Groups call for better protection for workers

Labor advocates are pushing for the state to beef up its oversight of companies that fail to pay their employees, one of several workers' rights issues that they say have been pushed aside in recent years.

A coalition of labor groups said yesterday that workers in low-wage industries are vulnerable to wage theft, in part because the state has been lax in enforcing existing laws. Immigrant workers are particularly at risk, they said.


"This is a crisis that has been building over a number of years, and to expect a quick fix is not realistic," said Eliza Leighton, an attorney with CASA of Maryland, an immigrant advocacy group. "However, if there is a commitment to funding and government collaboration, certainly over next few years there could be improvements."

Among other initiatives, the coalition is calling on incoming Gov. Martin O'Malley to increase staffing to the Employment Standards Division of the Department of Labor, Licensing and Regulation, which investigates unpaid-wage and child-labor complaints but has languished amid budget cuts.

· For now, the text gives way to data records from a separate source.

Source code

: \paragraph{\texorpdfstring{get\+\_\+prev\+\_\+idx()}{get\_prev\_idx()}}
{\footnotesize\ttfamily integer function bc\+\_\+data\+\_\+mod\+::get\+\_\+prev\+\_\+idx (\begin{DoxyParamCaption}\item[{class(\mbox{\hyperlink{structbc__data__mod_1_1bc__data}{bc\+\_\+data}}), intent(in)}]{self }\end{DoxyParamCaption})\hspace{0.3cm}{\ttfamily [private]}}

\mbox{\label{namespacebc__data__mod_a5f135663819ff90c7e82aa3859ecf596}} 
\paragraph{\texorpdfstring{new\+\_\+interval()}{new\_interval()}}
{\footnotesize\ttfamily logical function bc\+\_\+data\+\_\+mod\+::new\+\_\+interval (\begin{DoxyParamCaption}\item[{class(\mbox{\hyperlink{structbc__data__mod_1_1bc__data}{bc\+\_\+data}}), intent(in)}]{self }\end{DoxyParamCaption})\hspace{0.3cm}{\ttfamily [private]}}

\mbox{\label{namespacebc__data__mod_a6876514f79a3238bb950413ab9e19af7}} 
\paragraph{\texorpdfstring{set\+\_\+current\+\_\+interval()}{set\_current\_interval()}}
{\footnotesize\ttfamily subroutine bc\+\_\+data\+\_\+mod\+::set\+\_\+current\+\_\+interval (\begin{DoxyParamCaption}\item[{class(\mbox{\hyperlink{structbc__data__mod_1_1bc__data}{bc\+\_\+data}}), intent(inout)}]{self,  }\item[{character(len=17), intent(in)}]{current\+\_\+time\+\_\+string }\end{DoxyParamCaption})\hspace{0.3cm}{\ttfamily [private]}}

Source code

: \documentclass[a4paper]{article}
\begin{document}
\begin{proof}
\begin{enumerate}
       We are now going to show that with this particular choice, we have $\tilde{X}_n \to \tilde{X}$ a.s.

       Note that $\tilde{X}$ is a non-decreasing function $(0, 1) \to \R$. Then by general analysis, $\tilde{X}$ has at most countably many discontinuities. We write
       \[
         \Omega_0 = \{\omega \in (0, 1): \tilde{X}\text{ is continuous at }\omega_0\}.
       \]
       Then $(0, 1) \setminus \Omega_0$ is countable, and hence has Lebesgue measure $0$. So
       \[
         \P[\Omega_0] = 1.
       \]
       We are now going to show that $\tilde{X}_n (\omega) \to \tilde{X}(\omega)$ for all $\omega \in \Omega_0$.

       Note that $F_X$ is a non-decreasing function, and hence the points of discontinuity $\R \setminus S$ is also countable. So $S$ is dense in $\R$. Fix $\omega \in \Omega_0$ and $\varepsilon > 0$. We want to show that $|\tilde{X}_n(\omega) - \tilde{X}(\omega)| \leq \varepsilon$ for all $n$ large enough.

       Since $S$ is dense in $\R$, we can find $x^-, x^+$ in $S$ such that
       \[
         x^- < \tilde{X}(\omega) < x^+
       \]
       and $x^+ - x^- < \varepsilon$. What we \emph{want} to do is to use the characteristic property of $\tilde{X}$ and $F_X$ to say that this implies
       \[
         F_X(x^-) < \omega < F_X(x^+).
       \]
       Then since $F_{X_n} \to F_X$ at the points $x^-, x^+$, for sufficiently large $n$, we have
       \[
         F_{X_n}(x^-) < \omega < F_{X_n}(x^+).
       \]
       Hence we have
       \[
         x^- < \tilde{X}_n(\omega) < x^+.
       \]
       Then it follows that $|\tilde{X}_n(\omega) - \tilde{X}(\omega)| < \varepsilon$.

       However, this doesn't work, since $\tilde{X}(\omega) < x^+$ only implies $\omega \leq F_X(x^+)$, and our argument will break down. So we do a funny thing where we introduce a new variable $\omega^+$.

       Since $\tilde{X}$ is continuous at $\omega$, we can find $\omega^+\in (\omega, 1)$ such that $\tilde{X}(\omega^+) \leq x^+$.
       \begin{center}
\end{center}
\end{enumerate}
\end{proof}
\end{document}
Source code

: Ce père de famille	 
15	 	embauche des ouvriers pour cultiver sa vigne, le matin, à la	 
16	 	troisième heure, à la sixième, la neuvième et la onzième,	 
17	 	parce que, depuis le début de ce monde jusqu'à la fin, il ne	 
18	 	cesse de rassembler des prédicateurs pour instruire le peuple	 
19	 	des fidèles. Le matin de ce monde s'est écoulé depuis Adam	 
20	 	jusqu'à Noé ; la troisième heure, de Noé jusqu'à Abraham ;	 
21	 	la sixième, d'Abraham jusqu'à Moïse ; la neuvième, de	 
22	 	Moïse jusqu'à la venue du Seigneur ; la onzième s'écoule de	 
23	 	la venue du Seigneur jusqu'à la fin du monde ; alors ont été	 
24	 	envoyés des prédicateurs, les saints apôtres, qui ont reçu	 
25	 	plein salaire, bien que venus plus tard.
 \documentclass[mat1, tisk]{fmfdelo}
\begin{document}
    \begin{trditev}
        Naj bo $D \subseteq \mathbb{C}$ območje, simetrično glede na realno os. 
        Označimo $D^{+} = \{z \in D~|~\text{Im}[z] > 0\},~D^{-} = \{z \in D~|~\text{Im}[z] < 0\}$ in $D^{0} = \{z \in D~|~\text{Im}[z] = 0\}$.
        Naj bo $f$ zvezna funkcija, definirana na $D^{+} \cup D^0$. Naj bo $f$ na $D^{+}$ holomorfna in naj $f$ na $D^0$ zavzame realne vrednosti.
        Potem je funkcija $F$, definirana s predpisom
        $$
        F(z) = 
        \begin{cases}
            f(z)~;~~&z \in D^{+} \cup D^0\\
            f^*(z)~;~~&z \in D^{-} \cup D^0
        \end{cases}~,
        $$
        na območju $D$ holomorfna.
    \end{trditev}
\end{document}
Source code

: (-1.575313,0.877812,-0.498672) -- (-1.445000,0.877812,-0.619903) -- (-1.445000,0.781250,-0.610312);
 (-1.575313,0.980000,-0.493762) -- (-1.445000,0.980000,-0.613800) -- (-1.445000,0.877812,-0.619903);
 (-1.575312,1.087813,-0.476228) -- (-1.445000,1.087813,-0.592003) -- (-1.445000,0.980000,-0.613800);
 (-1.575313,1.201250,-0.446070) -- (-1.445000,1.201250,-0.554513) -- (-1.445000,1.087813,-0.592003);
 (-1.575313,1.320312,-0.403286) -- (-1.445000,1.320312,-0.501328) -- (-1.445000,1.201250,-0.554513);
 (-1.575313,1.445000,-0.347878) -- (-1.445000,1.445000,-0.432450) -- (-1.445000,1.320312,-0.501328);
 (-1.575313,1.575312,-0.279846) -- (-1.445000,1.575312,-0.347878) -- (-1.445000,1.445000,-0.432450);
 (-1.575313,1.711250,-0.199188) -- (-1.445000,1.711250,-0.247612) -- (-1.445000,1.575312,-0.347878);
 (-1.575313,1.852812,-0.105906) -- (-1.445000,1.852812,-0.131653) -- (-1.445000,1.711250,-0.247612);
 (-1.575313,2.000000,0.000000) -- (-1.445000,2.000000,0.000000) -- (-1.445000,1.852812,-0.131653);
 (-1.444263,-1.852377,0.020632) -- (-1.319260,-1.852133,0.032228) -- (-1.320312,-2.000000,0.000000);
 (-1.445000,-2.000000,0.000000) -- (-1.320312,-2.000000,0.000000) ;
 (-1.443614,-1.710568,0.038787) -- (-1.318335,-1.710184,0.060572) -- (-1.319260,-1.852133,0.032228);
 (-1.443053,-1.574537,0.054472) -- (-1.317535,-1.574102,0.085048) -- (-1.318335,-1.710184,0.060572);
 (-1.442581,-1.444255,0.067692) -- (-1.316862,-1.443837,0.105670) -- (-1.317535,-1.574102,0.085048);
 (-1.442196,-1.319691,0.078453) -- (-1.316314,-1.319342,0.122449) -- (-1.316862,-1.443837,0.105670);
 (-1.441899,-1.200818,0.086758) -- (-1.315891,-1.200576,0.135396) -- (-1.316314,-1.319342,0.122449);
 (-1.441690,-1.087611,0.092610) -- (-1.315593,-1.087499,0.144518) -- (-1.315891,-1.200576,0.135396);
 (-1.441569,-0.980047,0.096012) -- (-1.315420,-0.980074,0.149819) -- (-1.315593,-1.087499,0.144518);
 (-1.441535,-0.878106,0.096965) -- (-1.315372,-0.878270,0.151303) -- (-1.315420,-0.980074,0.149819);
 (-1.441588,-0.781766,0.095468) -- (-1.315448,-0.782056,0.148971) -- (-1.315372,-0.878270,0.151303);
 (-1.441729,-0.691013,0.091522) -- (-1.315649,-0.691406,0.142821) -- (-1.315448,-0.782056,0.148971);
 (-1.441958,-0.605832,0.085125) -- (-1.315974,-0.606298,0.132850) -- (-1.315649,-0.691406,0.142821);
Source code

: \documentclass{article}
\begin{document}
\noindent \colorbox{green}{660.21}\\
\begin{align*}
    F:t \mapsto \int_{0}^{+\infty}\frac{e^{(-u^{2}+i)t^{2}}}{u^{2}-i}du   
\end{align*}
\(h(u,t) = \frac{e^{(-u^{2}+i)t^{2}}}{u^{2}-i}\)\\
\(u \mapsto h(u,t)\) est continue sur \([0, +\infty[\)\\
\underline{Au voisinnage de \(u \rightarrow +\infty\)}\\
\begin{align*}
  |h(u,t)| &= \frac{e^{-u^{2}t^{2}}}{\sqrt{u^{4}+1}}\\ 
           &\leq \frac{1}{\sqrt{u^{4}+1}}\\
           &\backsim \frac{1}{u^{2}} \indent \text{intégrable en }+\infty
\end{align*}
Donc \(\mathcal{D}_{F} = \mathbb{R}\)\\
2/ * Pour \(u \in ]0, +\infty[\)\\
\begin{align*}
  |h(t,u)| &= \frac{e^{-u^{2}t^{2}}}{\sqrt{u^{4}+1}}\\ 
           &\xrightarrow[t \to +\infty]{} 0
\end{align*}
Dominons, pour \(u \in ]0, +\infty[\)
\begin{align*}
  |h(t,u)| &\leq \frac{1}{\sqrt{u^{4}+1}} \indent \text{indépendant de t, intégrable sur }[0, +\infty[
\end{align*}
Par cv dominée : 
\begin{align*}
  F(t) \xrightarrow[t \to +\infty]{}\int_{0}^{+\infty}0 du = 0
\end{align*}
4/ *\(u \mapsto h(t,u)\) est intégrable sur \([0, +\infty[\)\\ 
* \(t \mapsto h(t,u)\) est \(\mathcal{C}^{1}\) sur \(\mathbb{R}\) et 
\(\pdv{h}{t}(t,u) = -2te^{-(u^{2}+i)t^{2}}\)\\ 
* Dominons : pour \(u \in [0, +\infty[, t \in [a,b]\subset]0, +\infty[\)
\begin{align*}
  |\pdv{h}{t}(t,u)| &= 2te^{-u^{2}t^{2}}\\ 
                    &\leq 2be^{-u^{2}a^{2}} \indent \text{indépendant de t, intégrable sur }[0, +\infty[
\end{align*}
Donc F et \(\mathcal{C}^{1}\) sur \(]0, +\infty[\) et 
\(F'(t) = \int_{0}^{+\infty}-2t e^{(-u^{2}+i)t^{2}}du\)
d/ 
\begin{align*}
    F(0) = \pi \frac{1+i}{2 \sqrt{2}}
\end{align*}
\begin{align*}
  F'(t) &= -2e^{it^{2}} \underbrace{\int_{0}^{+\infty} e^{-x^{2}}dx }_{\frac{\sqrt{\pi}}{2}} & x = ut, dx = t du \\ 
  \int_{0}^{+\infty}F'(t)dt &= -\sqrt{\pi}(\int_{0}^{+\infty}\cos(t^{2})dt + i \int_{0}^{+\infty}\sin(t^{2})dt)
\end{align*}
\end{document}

The agency went on a one-year hiatus in 2005 when funding was cut by Gov. Robert L. Ehrlich Jr. - in effect repealing the state's prevailing-wage law, which he opposed. Funding has since been restored, but not to levels advocates say are sufficient to handle the volume of complaints.

The department's history has been tumultuous - it was eliminated in 1991 and defunct until 1995. Six staff members are budgeted for this year, down from a peak of 34 before 1991.

At that level, the department estimates it is capable of investigating 675 wage claims and collecting $225,000 in unpaid wages, CASA's report said. Hundreds of other complaints would likely have to be referred to the U.S. Department of Labor.

Advocates say they are heartened by O'Malley's comments in support of workers' rights. He attended a 2005 rally that drew 1,500 workers from across the state to call for better enforcement of wage laws. An O'Malley spokesman did not return a call for comment yesterday.